» Task description
Your answer should be every line of the records that contains the word "result", copied as it stands.
[Material to process Boundary: Start]
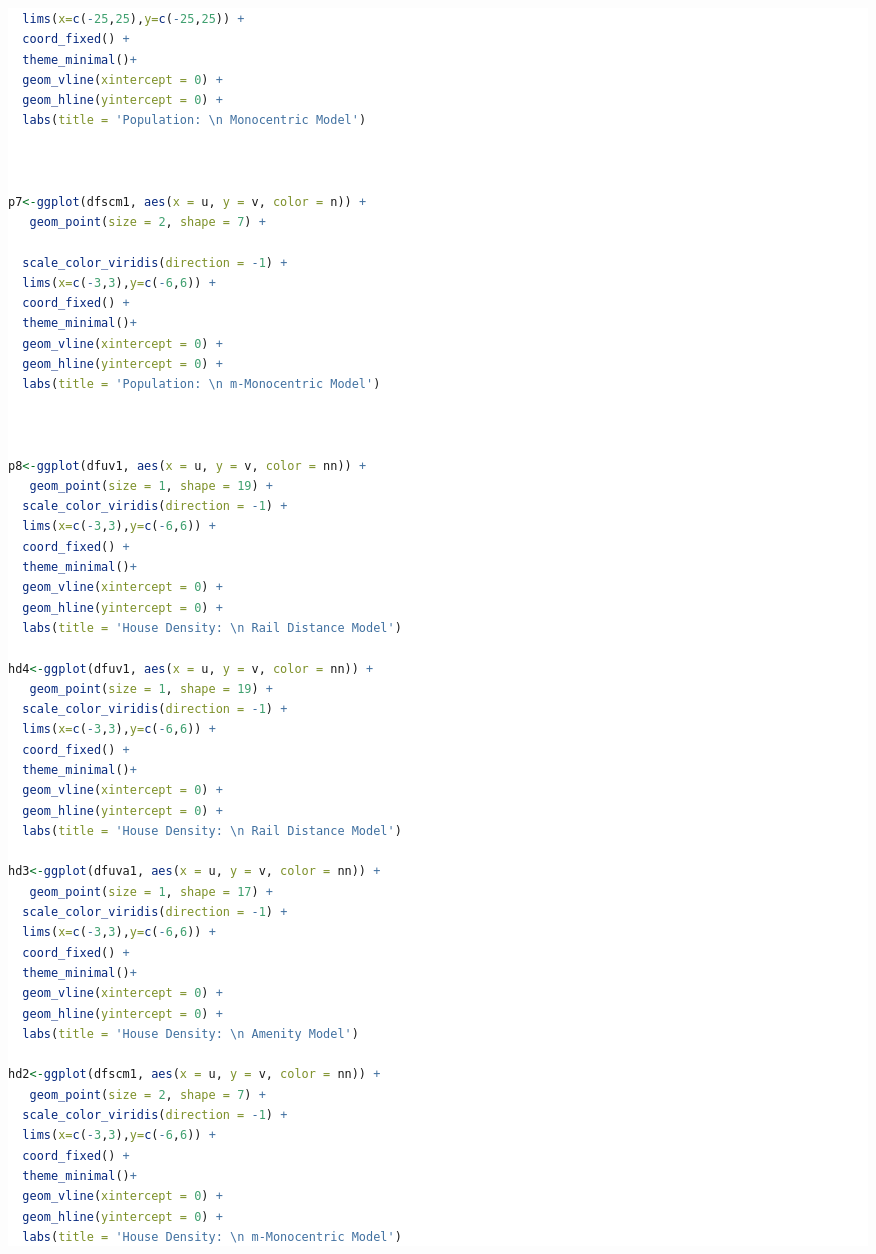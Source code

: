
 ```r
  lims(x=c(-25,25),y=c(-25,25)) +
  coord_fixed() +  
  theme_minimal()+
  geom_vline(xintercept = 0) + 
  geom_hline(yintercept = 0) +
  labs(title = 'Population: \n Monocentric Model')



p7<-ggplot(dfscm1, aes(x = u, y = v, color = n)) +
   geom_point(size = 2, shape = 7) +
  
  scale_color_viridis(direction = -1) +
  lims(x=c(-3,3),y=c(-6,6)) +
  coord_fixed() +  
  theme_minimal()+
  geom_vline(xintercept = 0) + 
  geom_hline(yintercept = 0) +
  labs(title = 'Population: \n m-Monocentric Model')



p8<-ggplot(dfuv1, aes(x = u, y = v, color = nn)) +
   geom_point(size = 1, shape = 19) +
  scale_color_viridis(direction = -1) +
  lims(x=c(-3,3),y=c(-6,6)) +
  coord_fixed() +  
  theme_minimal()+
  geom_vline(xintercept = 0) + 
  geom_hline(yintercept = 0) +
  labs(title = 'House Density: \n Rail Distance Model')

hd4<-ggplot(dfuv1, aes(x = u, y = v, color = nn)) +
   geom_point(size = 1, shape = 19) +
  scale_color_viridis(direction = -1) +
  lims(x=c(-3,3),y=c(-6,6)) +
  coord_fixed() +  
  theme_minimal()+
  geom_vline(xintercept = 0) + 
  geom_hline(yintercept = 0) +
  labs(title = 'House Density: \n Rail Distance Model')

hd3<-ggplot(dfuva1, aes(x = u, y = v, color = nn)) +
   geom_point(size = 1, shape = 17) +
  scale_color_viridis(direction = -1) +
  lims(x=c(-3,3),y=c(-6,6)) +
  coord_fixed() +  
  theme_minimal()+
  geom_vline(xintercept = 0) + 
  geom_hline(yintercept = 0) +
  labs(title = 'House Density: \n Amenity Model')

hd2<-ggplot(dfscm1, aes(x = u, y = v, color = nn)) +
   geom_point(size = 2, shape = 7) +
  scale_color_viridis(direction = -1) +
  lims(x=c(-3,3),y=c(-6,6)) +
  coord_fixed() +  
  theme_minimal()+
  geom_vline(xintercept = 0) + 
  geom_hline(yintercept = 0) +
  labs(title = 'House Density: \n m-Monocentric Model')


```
[Material to process Boundary: End]
[Material to process Boundary: Start]
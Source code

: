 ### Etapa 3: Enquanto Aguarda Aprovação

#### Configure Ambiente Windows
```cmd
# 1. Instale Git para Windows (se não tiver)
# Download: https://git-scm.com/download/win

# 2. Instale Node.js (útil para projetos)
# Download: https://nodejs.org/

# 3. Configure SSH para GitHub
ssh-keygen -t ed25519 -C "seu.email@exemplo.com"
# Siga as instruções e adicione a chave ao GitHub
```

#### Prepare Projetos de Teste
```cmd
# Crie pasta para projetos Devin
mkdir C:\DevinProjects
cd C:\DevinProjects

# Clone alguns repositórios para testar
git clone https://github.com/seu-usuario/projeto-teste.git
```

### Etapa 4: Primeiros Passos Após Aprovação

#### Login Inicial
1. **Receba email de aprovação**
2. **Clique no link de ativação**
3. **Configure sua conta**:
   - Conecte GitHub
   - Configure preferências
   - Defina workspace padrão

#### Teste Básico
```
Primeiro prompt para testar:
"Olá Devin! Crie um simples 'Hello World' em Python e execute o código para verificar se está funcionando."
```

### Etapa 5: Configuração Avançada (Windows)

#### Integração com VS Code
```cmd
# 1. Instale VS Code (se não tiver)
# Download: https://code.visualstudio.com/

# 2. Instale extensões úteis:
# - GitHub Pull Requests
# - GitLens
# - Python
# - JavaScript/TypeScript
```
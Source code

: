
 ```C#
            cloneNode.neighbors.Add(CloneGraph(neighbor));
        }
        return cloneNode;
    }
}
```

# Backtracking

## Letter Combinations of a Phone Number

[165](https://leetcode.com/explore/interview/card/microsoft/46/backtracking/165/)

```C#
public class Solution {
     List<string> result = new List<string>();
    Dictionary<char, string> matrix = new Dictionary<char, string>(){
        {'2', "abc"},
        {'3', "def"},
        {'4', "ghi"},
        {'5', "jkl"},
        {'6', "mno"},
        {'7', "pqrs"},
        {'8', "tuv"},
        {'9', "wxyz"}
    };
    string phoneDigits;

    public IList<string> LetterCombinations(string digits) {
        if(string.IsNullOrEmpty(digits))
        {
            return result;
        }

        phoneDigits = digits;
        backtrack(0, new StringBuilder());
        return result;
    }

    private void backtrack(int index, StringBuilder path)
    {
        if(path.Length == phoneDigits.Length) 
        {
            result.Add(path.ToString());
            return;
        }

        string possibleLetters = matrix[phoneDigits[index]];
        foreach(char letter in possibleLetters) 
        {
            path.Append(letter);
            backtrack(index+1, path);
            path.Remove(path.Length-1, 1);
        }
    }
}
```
[Material to process Boundary: End]
» Solution to this task
     List<string> result = new List<string>();
            return result;
        return result;
            result.Add(path.ToString());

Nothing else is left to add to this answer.